Exercise requirements
In the entries below, the lines from the one with "the file with" through the one with "whether two assemblies" are to be copied exactly; both ends count.

Data for analysis

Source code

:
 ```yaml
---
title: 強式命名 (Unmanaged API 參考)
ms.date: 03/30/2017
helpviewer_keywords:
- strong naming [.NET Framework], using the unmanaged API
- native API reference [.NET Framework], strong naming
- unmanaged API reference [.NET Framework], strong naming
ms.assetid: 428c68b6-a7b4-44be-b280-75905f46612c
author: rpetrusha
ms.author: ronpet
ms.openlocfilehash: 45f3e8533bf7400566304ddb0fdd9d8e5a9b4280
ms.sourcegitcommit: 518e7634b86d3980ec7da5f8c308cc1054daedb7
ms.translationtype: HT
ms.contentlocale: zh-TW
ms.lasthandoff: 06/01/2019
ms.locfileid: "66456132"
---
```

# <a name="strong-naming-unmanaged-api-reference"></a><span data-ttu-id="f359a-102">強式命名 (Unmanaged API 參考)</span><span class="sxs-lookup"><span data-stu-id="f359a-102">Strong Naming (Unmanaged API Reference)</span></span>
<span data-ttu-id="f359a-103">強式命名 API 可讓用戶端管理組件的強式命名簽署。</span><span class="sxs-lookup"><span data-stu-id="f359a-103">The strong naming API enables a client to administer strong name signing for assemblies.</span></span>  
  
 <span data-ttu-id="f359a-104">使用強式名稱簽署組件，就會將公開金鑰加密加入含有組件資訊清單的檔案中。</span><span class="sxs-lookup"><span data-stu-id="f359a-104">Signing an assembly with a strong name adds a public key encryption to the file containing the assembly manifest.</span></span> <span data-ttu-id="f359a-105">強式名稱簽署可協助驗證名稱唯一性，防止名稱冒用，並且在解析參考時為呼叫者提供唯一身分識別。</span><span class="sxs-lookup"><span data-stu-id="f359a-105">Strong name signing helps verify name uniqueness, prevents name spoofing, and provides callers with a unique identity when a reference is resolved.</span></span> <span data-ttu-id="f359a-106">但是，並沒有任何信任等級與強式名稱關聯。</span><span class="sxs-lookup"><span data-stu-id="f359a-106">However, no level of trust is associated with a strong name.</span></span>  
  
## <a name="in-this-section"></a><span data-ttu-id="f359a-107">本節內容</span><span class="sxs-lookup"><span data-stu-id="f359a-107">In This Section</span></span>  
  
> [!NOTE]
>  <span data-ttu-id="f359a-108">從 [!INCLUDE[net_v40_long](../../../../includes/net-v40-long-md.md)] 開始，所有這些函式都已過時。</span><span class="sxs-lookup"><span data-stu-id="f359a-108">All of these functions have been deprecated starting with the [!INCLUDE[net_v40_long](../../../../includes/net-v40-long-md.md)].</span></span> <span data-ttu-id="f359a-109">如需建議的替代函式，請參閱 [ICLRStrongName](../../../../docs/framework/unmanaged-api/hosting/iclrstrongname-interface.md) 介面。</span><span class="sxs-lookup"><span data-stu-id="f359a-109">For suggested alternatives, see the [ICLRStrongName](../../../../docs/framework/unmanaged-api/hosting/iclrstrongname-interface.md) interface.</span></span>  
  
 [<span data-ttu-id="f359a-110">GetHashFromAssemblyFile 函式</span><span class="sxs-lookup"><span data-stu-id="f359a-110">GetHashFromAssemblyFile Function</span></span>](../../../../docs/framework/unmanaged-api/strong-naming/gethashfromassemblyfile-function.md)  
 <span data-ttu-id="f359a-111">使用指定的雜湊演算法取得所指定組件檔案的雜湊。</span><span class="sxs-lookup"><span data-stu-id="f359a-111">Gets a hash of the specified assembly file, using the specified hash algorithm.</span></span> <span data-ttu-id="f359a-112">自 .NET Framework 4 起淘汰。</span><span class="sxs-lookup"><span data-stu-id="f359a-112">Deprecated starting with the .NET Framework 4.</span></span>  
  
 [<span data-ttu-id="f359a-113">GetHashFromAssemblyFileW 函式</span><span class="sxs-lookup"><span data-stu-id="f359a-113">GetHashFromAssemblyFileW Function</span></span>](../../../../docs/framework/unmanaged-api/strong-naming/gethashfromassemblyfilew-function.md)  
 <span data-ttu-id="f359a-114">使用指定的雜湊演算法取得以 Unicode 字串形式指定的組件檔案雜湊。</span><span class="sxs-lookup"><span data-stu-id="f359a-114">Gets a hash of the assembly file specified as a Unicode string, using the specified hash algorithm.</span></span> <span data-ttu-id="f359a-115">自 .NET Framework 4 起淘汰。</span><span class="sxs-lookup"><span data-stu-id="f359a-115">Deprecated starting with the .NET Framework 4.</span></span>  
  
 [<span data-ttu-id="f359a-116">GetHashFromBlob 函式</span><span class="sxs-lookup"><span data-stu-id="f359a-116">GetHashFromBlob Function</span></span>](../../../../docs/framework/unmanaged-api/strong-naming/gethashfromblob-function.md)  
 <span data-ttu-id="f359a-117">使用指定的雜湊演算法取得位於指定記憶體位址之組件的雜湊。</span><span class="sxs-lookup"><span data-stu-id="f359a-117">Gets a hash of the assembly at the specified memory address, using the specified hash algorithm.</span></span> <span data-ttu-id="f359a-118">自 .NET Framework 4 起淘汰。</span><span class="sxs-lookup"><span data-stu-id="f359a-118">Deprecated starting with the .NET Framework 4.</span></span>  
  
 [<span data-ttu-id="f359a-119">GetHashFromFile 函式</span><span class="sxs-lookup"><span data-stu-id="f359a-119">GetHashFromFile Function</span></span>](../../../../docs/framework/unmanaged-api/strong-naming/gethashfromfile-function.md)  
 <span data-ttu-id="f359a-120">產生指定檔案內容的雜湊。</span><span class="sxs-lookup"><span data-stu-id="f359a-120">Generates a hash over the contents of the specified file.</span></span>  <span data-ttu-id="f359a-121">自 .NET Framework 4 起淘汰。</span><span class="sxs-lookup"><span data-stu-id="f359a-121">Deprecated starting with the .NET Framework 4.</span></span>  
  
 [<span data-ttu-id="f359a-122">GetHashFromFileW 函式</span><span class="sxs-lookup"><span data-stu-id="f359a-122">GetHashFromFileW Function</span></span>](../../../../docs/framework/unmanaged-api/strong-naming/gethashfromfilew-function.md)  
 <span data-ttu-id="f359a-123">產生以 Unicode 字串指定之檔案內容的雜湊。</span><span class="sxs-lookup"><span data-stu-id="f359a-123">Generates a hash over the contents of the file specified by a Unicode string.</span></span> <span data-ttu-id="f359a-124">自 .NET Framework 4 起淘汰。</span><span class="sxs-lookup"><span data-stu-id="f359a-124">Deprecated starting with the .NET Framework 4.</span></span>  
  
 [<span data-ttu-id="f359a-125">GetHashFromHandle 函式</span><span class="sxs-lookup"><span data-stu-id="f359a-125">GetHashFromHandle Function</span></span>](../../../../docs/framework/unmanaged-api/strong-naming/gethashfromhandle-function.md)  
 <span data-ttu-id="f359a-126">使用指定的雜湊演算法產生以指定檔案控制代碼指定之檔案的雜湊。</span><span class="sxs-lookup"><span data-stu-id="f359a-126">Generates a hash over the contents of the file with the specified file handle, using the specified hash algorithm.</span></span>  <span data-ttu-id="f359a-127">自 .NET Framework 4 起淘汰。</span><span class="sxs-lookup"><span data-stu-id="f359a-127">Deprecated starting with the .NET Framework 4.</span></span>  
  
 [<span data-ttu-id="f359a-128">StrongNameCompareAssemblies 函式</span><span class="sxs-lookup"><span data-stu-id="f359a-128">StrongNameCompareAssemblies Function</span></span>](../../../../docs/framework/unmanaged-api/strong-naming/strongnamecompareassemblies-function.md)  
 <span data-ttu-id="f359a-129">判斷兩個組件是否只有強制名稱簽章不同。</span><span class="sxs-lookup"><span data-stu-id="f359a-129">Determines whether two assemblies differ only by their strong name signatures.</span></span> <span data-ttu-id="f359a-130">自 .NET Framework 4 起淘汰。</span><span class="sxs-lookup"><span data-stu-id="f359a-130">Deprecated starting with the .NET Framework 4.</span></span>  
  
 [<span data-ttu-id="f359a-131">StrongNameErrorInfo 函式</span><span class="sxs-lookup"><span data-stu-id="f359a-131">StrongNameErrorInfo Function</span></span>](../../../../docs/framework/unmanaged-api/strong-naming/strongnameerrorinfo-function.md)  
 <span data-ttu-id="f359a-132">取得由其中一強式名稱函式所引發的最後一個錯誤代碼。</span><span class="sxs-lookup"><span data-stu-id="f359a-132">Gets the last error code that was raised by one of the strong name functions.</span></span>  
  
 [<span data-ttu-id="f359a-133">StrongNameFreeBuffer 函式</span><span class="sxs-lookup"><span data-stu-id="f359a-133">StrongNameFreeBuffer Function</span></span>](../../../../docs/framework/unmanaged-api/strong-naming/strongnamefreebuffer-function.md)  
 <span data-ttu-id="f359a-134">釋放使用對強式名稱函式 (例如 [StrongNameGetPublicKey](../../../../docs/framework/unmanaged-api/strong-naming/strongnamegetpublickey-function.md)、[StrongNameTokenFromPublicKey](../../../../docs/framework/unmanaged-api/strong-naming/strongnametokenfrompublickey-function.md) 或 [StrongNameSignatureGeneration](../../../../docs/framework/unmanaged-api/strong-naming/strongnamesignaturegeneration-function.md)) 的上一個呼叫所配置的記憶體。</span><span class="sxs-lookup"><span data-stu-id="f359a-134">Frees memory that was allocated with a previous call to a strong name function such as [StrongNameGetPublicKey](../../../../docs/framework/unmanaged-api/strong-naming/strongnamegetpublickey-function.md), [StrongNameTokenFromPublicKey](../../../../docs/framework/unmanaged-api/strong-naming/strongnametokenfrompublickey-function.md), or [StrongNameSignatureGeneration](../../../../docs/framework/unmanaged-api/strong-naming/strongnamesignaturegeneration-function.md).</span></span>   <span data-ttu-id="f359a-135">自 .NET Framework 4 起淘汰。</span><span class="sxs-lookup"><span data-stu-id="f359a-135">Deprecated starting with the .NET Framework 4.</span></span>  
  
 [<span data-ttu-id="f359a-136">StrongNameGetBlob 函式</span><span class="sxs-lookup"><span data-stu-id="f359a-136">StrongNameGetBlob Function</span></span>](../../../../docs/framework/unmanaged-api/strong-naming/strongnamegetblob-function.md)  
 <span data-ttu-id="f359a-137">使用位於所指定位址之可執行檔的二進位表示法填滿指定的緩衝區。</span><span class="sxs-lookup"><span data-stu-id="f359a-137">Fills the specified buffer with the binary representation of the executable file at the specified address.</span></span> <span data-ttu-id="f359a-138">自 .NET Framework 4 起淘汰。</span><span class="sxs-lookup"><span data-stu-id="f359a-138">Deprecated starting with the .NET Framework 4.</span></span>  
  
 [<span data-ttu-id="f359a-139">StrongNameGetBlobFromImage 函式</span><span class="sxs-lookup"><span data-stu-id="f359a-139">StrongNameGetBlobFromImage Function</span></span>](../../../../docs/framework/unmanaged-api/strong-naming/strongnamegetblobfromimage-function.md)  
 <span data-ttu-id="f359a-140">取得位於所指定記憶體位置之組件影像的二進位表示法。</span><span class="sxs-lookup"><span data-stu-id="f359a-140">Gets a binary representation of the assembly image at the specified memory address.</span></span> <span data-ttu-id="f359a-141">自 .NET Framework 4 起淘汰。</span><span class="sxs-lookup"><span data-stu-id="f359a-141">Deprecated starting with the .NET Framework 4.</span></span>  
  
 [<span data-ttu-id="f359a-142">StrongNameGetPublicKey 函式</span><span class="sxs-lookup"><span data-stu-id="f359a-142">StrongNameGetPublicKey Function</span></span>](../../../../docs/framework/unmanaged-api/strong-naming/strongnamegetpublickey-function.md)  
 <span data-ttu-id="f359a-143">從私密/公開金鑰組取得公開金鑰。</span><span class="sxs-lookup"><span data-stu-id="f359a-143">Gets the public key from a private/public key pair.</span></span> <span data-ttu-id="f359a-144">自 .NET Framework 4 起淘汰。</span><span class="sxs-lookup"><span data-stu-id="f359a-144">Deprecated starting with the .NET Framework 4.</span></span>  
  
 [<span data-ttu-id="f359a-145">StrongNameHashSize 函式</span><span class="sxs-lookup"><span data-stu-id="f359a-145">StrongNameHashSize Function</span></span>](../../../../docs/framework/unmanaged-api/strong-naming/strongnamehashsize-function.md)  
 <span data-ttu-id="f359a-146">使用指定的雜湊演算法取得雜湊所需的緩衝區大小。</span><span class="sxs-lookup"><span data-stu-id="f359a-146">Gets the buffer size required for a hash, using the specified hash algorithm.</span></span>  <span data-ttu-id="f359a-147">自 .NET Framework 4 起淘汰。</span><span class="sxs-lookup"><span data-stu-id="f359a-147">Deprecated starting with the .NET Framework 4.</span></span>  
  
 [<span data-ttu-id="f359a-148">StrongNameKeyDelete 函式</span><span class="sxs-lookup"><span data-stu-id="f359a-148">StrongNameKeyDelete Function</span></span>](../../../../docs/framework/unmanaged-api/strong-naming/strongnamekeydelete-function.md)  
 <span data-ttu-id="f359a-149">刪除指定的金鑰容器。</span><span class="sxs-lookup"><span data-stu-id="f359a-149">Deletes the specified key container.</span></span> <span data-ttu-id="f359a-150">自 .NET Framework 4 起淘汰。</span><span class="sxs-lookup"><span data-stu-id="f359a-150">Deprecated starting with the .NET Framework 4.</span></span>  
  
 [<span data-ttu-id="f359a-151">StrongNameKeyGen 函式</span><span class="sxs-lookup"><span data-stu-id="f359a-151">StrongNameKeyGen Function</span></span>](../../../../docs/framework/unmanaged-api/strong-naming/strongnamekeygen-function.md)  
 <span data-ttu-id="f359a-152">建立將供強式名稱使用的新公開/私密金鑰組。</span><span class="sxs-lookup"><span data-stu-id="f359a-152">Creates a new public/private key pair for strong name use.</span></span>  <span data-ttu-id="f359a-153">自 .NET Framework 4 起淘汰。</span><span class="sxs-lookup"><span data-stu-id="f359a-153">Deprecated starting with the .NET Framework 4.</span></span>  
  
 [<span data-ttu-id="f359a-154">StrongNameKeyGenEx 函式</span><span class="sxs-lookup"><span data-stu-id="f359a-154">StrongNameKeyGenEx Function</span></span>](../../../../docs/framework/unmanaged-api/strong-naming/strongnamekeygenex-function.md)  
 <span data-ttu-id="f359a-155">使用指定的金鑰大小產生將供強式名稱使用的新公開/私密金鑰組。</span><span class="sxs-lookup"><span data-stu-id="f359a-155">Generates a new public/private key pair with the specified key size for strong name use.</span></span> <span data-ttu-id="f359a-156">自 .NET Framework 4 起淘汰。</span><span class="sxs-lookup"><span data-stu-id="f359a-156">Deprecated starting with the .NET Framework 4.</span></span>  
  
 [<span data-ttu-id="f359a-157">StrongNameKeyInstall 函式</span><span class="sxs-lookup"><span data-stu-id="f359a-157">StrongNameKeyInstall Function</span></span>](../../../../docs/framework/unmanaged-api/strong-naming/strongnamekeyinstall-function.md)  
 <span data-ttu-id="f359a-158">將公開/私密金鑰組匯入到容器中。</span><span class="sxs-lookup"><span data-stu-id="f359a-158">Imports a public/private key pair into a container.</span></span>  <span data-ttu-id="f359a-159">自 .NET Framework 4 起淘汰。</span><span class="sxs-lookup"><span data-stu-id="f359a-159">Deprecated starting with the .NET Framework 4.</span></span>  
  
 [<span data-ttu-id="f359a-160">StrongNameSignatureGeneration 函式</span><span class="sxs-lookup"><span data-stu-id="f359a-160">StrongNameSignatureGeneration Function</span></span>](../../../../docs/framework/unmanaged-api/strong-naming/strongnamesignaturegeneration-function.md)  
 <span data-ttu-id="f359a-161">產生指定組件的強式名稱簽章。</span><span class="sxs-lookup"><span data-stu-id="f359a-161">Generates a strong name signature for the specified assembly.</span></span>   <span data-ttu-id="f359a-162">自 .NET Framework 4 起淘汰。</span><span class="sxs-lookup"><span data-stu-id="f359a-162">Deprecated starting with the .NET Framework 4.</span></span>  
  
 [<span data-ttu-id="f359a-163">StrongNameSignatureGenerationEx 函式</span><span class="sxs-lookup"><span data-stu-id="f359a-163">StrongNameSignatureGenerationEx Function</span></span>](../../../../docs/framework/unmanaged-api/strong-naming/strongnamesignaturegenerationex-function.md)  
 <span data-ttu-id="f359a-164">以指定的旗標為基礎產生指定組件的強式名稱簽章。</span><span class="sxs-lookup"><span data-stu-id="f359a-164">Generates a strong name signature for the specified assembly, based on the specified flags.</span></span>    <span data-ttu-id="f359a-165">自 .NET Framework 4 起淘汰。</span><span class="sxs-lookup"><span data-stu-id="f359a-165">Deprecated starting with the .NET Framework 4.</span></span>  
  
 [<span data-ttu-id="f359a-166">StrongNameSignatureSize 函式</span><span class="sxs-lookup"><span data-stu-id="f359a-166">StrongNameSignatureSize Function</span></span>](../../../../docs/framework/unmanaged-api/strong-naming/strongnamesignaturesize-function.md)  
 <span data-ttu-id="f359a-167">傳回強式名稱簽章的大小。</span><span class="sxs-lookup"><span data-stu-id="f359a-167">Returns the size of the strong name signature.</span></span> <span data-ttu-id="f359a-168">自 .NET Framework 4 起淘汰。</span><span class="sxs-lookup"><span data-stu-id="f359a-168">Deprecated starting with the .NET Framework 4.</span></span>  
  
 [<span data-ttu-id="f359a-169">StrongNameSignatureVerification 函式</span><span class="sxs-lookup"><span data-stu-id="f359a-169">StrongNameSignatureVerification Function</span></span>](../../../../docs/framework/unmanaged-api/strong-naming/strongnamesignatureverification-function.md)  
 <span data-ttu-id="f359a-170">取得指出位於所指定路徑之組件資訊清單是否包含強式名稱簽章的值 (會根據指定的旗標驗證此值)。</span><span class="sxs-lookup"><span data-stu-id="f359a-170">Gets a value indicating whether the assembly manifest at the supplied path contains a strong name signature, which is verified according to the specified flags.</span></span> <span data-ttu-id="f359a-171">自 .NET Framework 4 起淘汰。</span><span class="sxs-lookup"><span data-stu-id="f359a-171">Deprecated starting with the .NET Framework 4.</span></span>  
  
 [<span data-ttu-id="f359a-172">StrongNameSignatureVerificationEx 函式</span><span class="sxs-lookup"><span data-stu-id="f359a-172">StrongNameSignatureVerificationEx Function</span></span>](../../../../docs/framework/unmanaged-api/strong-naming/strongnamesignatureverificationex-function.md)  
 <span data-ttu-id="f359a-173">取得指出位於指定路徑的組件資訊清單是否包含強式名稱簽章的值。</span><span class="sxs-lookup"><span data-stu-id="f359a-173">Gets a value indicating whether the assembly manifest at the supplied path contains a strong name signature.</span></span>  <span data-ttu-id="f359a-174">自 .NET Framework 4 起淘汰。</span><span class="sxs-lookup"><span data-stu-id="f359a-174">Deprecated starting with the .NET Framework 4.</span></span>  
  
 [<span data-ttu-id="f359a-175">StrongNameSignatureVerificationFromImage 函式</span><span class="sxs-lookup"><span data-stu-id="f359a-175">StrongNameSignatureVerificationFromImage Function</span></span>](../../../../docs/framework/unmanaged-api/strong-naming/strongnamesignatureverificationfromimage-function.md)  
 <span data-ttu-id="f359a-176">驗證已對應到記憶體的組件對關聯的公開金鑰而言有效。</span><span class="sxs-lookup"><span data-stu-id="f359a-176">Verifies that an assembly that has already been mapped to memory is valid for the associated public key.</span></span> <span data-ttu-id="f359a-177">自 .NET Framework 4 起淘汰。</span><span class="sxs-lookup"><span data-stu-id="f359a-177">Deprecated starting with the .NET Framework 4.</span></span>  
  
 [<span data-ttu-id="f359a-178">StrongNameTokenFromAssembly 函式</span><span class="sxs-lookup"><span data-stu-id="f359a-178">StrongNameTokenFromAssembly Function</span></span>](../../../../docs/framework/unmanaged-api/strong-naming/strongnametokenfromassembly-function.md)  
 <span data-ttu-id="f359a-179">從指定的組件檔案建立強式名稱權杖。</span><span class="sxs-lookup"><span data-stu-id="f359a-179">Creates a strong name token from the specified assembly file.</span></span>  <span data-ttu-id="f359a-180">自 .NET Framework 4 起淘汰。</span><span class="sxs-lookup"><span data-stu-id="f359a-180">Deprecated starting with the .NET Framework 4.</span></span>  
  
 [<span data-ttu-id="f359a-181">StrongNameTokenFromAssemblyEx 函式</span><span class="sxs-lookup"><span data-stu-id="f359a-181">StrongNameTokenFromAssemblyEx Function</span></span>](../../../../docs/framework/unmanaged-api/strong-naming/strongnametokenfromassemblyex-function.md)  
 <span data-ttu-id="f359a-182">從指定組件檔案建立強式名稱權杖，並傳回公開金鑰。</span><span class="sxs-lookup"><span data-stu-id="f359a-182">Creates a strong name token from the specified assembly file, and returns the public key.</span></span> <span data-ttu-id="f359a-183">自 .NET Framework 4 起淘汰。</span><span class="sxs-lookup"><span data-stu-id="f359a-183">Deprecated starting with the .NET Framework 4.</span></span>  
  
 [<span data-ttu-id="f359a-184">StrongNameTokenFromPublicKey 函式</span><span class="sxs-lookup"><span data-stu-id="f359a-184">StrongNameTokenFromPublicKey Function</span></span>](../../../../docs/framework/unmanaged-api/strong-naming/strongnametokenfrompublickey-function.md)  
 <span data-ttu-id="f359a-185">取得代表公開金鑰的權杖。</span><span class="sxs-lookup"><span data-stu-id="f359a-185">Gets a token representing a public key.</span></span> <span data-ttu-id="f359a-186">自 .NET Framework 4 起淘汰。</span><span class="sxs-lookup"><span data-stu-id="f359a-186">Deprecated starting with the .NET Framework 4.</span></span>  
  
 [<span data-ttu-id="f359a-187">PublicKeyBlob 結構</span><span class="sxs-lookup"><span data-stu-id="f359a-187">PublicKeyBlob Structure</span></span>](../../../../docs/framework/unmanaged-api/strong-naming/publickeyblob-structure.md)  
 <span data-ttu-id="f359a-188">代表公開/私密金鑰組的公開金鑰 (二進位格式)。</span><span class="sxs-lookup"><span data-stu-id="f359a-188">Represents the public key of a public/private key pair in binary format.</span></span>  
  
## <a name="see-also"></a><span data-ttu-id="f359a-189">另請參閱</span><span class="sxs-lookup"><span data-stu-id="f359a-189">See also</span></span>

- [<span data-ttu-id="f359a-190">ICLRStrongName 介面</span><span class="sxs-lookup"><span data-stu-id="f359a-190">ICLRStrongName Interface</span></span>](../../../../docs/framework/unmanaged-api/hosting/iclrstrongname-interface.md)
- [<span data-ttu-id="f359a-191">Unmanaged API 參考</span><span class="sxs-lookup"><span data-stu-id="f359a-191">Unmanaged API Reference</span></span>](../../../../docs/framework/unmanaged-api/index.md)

Solution to the exercise
 <span data-ttu-id="f359a-126">使用指定的雜湊演算法產生以指定檔案控制代碼指定之檔案的雜湊。</span><span class="sxs-lookup"><span data-stu-id="f359a-126">Generates a hash over the contents of the file with the specified file handle, using the specified hash algorithm.</span></span>  <span data-ttu-id="f359a-127">自 .NET Framework 4 起淘汰。</span><span class="sxs-lookup"><span data-stu-id="f359a-127">Deprecated starting with the .NET Framework 4.</span></span>  
  
 [<span data-ttu-id="f359a-128">StrongNameCompareAssemblies 函式</span><span class="sxs-lookup"><span data-stu-id="f359a-128">StrongNameCompareAssemblies Function</span></span>](../../../../docs/framework/unmanaged-api/strong-naming/strongnamecompareassemblies-function.md)  
 <span data-ttu-id="f359a-129">判斷兩個組件是否只有強制名稱簽章不同。</span><span class="sxs-lookup"><span data-stu-id="f359a-129">Determines whether two assemblies differ only by their strong name signatures.</span></span> <span data-ttu-id="f359a-130">自 .NET Framework 4 起淘汰。</span><span class="sxs-lookup"><span data-stu-id="f359a-130">Deprecated starting with the .NET Framework 4.</span></span>  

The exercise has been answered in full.